* Exercise brief: What lines in the records below contain the string "CISA"? Copy every one.

-------- Available data --------

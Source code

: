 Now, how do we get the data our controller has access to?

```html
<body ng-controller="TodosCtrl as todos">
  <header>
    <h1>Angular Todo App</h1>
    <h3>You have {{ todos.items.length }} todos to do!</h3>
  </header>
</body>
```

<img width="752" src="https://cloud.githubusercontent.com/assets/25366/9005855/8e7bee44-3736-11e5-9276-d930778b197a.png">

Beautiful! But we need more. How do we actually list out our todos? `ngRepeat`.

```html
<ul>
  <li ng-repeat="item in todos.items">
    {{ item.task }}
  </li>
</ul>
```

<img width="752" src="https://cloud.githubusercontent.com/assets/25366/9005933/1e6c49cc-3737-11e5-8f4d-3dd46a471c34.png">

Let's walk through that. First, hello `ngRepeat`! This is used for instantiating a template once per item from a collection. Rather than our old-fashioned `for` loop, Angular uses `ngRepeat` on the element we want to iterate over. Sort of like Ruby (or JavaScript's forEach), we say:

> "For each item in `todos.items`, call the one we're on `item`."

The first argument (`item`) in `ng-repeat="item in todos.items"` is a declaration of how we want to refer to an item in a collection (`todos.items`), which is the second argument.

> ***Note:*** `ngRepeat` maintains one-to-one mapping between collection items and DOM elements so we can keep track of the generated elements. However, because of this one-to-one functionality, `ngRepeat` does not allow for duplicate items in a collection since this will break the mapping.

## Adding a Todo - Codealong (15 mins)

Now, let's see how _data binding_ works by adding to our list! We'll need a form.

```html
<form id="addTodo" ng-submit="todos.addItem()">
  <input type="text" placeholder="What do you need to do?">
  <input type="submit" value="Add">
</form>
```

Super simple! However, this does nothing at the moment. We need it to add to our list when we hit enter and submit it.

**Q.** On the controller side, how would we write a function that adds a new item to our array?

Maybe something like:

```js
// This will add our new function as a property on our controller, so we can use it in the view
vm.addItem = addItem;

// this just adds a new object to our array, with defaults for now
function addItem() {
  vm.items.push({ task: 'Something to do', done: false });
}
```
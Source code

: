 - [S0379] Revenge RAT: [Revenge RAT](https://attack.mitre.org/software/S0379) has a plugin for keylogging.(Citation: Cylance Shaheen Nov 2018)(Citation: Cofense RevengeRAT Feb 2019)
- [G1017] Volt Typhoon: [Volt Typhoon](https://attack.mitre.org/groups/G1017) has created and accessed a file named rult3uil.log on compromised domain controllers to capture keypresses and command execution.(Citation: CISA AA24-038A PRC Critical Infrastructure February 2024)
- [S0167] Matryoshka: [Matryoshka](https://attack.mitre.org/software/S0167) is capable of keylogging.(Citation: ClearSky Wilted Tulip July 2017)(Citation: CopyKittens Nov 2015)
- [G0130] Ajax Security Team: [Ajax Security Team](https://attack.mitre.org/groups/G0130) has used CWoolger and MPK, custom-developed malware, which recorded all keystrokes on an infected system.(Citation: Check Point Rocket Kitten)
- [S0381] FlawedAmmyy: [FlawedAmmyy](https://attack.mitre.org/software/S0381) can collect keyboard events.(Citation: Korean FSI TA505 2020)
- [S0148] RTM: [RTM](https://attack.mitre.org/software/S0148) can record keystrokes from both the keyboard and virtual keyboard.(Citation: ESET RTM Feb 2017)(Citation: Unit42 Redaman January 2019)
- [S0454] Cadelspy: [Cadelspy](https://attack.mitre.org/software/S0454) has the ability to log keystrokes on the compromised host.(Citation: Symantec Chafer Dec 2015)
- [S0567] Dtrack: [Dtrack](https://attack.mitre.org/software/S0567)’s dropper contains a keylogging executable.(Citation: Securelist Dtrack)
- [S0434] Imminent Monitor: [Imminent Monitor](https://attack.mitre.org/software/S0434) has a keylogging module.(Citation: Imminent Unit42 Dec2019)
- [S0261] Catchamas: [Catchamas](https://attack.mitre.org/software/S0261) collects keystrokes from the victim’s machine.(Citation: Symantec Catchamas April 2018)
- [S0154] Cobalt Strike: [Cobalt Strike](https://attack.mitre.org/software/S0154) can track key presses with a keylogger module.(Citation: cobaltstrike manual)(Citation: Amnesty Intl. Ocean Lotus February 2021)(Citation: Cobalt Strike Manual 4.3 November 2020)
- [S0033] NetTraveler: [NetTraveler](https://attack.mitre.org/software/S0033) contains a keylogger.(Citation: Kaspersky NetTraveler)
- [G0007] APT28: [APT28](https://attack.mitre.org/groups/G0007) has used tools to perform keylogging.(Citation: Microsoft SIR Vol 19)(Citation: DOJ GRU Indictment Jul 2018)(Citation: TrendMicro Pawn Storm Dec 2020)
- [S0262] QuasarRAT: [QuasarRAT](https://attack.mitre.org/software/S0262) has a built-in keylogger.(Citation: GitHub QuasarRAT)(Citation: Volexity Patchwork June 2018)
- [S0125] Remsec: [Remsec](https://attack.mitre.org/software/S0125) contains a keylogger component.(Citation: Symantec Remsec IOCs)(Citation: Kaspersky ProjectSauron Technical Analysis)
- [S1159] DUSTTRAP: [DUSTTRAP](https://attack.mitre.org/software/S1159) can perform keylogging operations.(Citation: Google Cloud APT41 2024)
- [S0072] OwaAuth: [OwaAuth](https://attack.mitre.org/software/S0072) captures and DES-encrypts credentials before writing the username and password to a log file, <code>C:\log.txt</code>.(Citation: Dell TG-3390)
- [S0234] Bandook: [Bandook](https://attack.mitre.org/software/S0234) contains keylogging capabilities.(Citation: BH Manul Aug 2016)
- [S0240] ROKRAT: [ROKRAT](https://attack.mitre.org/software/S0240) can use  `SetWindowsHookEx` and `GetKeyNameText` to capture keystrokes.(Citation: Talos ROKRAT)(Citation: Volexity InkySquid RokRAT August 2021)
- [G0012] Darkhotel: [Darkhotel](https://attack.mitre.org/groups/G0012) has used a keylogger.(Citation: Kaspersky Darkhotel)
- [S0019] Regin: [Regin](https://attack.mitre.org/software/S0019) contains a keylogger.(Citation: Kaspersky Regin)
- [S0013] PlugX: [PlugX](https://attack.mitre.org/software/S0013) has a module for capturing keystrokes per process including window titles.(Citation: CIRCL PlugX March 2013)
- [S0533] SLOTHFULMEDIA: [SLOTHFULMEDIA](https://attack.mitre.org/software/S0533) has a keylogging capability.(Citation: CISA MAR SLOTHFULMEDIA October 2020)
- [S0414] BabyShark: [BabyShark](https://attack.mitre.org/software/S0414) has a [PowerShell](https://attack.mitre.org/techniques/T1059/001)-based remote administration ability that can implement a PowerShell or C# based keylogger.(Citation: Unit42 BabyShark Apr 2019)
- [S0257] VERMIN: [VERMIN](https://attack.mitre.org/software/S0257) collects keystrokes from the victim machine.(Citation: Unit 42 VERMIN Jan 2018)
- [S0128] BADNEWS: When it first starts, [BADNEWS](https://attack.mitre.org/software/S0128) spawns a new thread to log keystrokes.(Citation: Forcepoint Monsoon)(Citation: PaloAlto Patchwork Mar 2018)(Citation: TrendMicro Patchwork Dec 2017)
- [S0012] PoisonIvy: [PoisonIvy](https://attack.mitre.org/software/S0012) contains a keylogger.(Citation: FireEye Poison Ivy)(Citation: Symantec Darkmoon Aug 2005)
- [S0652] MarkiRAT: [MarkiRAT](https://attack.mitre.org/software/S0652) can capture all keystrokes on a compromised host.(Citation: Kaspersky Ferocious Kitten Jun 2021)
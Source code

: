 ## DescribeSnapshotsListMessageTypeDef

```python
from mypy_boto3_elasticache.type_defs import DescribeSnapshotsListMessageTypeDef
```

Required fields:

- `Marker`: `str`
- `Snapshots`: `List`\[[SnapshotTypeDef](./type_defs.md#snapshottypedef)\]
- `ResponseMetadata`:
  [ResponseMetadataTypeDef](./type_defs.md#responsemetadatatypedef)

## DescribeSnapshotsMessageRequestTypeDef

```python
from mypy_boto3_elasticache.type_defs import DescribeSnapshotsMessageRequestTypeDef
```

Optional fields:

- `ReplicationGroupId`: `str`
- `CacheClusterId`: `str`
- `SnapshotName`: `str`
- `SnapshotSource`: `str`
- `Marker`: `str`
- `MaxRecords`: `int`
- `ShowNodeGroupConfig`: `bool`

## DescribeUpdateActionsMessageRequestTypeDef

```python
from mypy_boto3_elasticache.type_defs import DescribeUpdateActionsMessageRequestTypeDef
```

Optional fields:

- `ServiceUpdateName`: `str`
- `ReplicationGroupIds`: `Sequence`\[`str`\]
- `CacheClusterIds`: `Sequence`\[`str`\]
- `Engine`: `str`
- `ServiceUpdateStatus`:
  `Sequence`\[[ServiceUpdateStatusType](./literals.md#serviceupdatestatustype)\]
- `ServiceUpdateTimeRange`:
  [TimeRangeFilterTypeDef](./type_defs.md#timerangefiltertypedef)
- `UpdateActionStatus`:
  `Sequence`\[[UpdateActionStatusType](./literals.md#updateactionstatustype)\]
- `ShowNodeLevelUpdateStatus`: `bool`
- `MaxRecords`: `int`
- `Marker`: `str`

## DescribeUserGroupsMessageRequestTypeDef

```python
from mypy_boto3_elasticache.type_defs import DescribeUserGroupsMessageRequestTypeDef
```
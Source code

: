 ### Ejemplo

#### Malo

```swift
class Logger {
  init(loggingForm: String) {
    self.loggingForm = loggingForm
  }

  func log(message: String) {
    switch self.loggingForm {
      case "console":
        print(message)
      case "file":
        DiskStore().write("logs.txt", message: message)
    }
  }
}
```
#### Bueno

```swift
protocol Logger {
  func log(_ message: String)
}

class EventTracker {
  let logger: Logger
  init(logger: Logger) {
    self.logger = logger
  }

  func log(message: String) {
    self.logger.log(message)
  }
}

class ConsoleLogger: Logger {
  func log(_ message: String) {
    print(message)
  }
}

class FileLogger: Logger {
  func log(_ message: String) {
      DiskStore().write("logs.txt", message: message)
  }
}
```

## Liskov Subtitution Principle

--------

* Your solution:
- [G1017] Volt Typhoon: [Volt Typhoon](https://attack.mitre.org/groups/G1017) has created and accessed a file named rult3uil.log on compromised domain controllers to capture keypresses and command execution.(Citation: CISA AA24-038A PRC Critical Infrastructure February 2024)
- [S0533] SLOTHFULMEDIA: [SLOTHFULMEDIA](https://attack.mitre.org/software/S0533) has a keylogging capability.(Citation: CISA MAR SLOTHFULMEDIA October 2020)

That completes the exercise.